Stored data
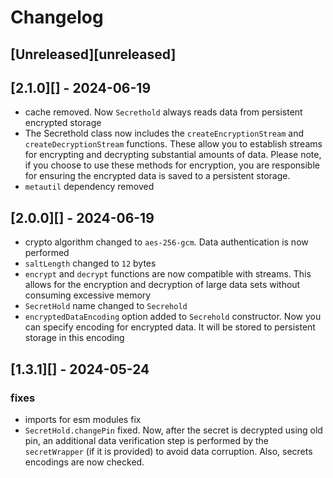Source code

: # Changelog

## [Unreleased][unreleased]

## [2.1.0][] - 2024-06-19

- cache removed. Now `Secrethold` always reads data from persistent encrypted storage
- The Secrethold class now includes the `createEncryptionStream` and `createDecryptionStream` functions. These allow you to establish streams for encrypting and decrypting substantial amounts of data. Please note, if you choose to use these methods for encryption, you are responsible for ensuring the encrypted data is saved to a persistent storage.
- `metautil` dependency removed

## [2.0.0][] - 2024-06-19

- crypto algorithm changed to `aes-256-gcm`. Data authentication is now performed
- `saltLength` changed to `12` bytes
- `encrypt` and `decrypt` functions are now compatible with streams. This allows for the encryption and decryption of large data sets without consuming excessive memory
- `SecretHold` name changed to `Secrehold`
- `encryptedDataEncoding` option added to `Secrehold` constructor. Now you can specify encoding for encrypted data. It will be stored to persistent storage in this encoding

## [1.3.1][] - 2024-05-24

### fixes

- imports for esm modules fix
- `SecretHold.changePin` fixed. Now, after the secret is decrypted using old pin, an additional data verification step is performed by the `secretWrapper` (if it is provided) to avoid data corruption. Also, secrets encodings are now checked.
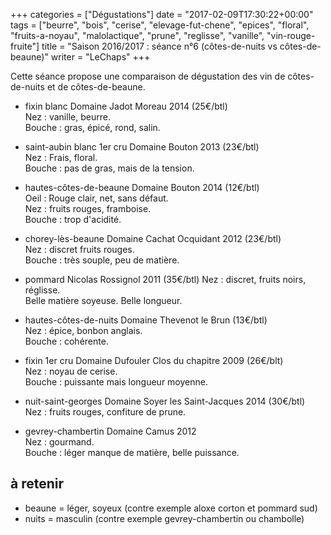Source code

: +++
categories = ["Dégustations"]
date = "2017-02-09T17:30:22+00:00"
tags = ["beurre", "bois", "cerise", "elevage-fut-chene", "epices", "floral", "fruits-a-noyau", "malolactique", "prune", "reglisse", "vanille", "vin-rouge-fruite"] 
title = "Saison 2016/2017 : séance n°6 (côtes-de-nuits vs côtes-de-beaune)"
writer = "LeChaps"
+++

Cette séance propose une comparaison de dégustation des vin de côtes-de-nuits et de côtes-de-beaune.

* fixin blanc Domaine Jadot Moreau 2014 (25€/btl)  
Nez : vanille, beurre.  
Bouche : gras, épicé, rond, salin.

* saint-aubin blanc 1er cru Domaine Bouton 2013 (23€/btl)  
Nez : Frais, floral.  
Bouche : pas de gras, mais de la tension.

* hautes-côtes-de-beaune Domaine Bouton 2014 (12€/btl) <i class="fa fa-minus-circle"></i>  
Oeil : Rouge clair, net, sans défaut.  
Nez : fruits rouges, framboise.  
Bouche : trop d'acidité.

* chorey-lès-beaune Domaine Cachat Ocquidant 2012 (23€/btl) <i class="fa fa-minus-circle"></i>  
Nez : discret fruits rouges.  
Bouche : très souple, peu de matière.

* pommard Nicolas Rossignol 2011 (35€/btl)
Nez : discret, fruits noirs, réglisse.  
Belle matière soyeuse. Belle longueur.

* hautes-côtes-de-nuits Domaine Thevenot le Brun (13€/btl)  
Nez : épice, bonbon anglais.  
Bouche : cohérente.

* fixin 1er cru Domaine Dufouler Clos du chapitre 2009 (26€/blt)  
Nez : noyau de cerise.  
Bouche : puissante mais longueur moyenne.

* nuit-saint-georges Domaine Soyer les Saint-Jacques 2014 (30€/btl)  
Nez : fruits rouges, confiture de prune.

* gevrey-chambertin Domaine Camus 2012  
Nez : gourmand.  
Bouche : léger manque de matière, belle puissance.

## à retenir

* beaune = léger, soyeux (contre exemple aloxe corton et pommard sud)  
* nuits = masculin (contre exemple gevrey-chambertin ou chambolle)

## To do
All lines from the one containing "## à retenir" through the end of the records, both ends included, are to be quoted exactly; please add nothing else.

## Result for this exercise
## à retenir

* beaune = léger, soyeux (contre exemple aloxe corton et pommard sud)  
* nuits = masculin (contre exemple gevrey-chambertin ou chambolle)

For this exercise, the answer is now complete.